Keempat, kegembiraan akan hadirnya beliau saw. adalah sesuatu yang diperintahkan oleh Al-Qur’an dalam surat Yunus ayat 58, yang berbunyi:
قُلْ بِفَضْلِ اللّهِ وَبِرَحْمَتِهِ فَبِذَلِكَ فَلْيَفْرَحُواْ هُوَ خَيْرٌ مِّمَّا يَجْمَعُونَ
Artinya, “Katakanlah (Muhammad), ‘Dengan karunia Allah dan rahmat-Nya, hendaklah dengan itu mereka bergembira. Itu lebih baik daripada apa yang mereka kumpulkan.” (QS Yunus [10]: 58).
Dalam ayat tersebut, menurut Sayyid Muhammad, Allah memerintahkan kita untuk bergembira dengan rahmat-Nya, sedangkan Nabi Muhammad SAW adalah rahmat Allah yang paling agung. Hal ini, masih menurut beliau, sesuai dengan firman-Nya dalam surat Al-Anbiya’ ayat 107, yang berbunyi:
وَمَآ اَرْسَلْنٰكَ اِلَّا رَحْمَةً لِّلْعٰلَمِيْنَ ١٠٧
Artinya: “Kami tidak mengutus engkau (Nabi Muhammad), kecuali sebagai rahmat bagi seluruh alam.” (QS. Al-Anbiya’: 107)
Hal ini, lanjut Sayyid Muhammad, diperkuat oleh penafsiran Ibnu Abbas ra tentang ayat di atas.

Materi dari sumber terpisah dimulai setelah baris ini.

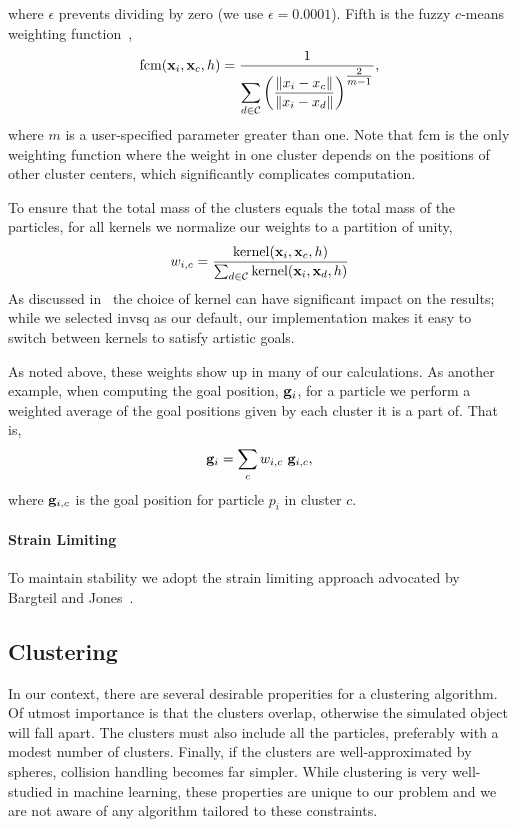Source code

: \documentclass[review]{acmsiggraph}
\begin{document}
where $\epsilon$ prevents dividing by zero (we use $\epsilon = 0.0001$).
Fifth is the fuzzy $c$-means weighting function~\cite{Dunn:1973:AFR,Bezdek:1981:PRF},
\begin{equation}
\label{eq:fuzzycmeans}
\displaystyle \mathrm{fcm}(\mathit{\mathbf{x}}_i, \mathit{\mathbf{x}}_{c}, h) = \dfrac{1}{\displaystyle \sum_{d\in\mathcal{C}}\left(\dfrac{\|x_i - x_{c}\|}{\|x_i-x_{d}\|}\right)^{\tfrac{2}{m-1}}},
\end{equation}
where $m$ is a user-specified parameter greater than one.
Note that $\mathrm{fcm}$ is the only weighting function where the weight in one cluster depends on the positions of other cluster centers,
which significantly complicates computation.

To ensure that the total mass of the clusters equals the total mass of the particles, for all kernels we normalize our weights to a partition of unity,
\begin{equation}
\label{eq:weights}
w_{i,c} = \frac{\mathrm{kernel}(\mathit{\mathbf{x}}_i, \mathit{\mathbf{x}}_{c}, h)}{\sum_{d\in\mathcal{C}}\mathrm{kernel}(\mathit{\mathbf{x}}_i, \mathit{\mathbf{x}}_{d}, h)}
\end{equation}
As discussed in~ the choice of kernel can have significant impact on the results; while we selected
$\mathrm{invsq}$ as our default, our implementation makes it easy to switch between kernels to satisfy artistic goals.

As noted above, these weights show up in many of our calculations.  As another example,
when computing the goal position, $\mathit{\mathbf{g}}_i$, for a particle we perform a weighted
average of the goal positions given by each cluster it is a part of.  That is,
\begin{equation}
\mathit{\mathbf{g}}_i = \sum_c w_{i,c}~\mathit{\mathbf{g}}_{i,c},
\end{equation}
where $\mathit{\mathbf{g}}_{i,c}$ is the goal position for particle $p_i$ in cluster $c$.

\paragraph{Strain Limiting}
To maintain stability we adopt the strain limiting approach advocated by Bargteil and Jones~.

\subsection{Clustering}
In our context, there are several desirable properities for a clustering algorithm.  Of utmost importance is that the clusters overlap, 
otherwise the simulated object will fall apart.  The clusters must also include all the particles, preferably with a modest number of clusters.  
Finally, if the clusters are well-approximated by spheres, collision handling becomes far simpler.  While clustering is
very well-studied in machine learning, these properties are unique to our problem and we are not aware of any algorithm tailored to these
constraints.  
\end{document}
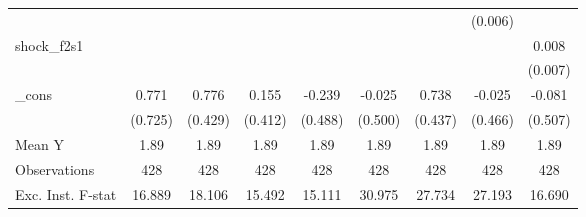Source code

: {\begin{tabular}{l*{8}{c}}
            &                     &                     &                     &                     &                     &                     &     (0.006)         &                     \\
\addlinespace
shock\_f2s1  &                     &                     &                     &                     &                     &                     &                     &       0.008         \\
            &                     &                     &                     &                     &                     &                     &                     &     (0.007)         \\
\addlinespace
\_cons      &       0.771         &       0.776\sym{*}  &       0.155         &      -0.239         &      -0.025         &       0.738         &      -0.025         &      -0.081         \\
            &     (0.725)         &     (0.429)         &     (0.412)         &     (0.488)         &     (0.500)         &     (0.437)         &     (0.466)         &     (0.507)         \\
\midrule
Mean Y      &        1.89         &        1.89         &        1.89         &        1.89         &        1.89         &        1.89         &        1.89         &        1.89         \\
Observations&         428         &         428         &         428         &         428         &         428         &         428         &         428         &         428         \\
Exc. Inst. F-stat&      16.889         &      18.106         &      15.492         &      15.111         &      30.975         &      27.734         &      27.193         &      16.690         \\
\bottomrule
\end{tabular}
}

Ia berkata, “Adapun yang dimaksud dengan ‘karunia Allah’ adalah ilmu, sedangkan yang dimaksud dengan ‘rahmat-Nya’ adalah Nabi Muhammad SAW.”
Oleh karena itu, kegembiraan karena Nabi Muhammad saw. dianjurkan pada setiap waktu, dalam setiap nikmat, dan pada setiap karunia. Akan tetapi, lebih dianjurkan pada setiap hari Senin dan setiap bulan Rabi’ul Awwal, karena kuatnya suasana Maulid.
Kisah Maulid yang mulia mengandung sejarah kelahiran Nabi yang penuh dengan kemuliaan, disertai mukjizat-mukjizat yang terjadi saat kelahiran beliau, serta kisah hidup yang spektakuler.
Di dalam kisah yang termaktub, kita juga diperkenalkan dengan sosok Nabi yang diutus sebagai rahmat bagi semesta alam. Bukankah kita sebagai umat Islam dianjurkan untuk mengenal Rasulullah lebih dekat, mengikuti sunnah-sunnahnya, dan meneladani setiap amal perbuatannya?
Kitab-kitab Maulid, dengan penyajian yang indah dan penuh hikmah, menyampaikan semua itu dengan sempurna; mengenalkan kita pada tanda-tanda kenabian, sifat-sifat luhur, dan akhlak mulia beliau saw.
Sebagai bentuk rasa syukur dan cinta kepada Nabi, memperingati Maulid juga merupakan salah satu usaha kita untuk membalas jasa beliau yang telah membawa kita kepada jalan yang benar.
Dengan menjelaskan sifat-sifat, keagungan akhlak, serta perjuangan hidup Nabi Muhammad SAW, kita menghidupkan kembali spirit kecintaan terhadap beliau, dan menjalankan sebagian dari kewajiban kita sebagai umatnya.
Tradisi memuji Rasulullah saw. sebenarnya sudah ada sejak zaman beliau hidup. Para penyair sering datang menghadap Nabi, menyampaikan kasidah-kasidah yang penuh pujian kepada beliau.
Rasulullah SAW tidak hanya menerima pujian tersebut dengan senang hati, tetapi juga membalasnya dengan doa dan kebaikan. Jika pada masanya, Nabi begitu menghargai orang-orang yang memujinya secara langsung, maka tentu beliau juga akan senang dan meridhai orang-orang yang berkumpul untuk mengagungkan sifat-sifat mulianya melalui deskripsi syama’il (riwayat yang menggambarkan kepribadian dan sifat beliau).
Seperti yang disebutkan oleh Sayyid Muhammad dalam Haulal Ihtifal bi Dzikra Maulidin Nabi asy-Syarif, memperingati Maulid adalah upaya yang penuh berkah untuk mengenang dan meneladani Nabi Muhammad, dan tentunya membawa keridhaan beliau kepada umat yang mencintainya. (hal. 22-27).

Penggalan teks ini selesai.